(WHAT NEEDS TO BE DONE) Copy, word for word, the lines of the entries below between the one with "station, a little" and the one with "things that, you", inclusive, and leave out everything else.

(DATA LISTING)
* * * * * * * * *
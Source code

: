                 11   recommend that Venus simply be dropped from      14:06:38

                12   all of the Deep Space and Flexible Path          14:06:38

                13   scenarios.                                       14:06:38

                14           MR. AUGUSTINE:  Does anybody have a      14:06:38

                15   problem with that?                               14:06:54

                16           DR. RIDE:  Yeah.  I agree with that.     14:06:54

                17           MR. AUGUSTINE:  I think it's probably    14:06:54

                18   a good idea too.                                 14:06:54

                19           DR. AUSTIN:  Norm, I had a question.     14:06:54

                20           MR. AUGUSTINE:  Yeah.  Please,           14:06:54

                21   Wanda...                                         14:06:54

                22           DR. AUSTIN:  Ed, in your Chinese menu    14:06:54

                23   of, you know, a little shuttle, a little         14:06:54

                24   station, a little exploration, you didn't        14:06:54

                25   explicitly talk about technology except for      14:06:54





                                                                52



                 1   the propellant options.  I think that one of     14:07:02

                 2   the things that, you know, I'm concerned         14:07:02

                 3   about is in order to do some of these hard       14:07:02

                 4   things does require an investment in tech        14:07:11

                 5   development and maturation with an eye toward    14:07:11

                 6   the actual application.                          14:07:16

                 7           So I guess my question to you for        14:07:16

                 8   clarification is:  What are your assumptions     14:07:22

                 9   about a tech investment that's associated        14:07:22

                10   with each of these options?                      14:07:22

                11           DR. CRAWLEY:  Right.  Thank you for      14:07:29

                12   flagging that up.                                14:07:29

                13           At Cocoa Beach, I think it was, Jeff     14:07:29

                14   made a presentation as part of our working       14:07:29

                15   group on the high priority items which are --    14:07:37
* * * * * * * * *
(RESPONSE AREA)
                24   station, a little exploration, you didn't        14:06:54

                25   explicitly talk about technology except for      14:06:54





                                                                52



                 1   the propellant options.  I think that one of     14:07:02

                 2   the things that, you know, I'm concerned         14:07:02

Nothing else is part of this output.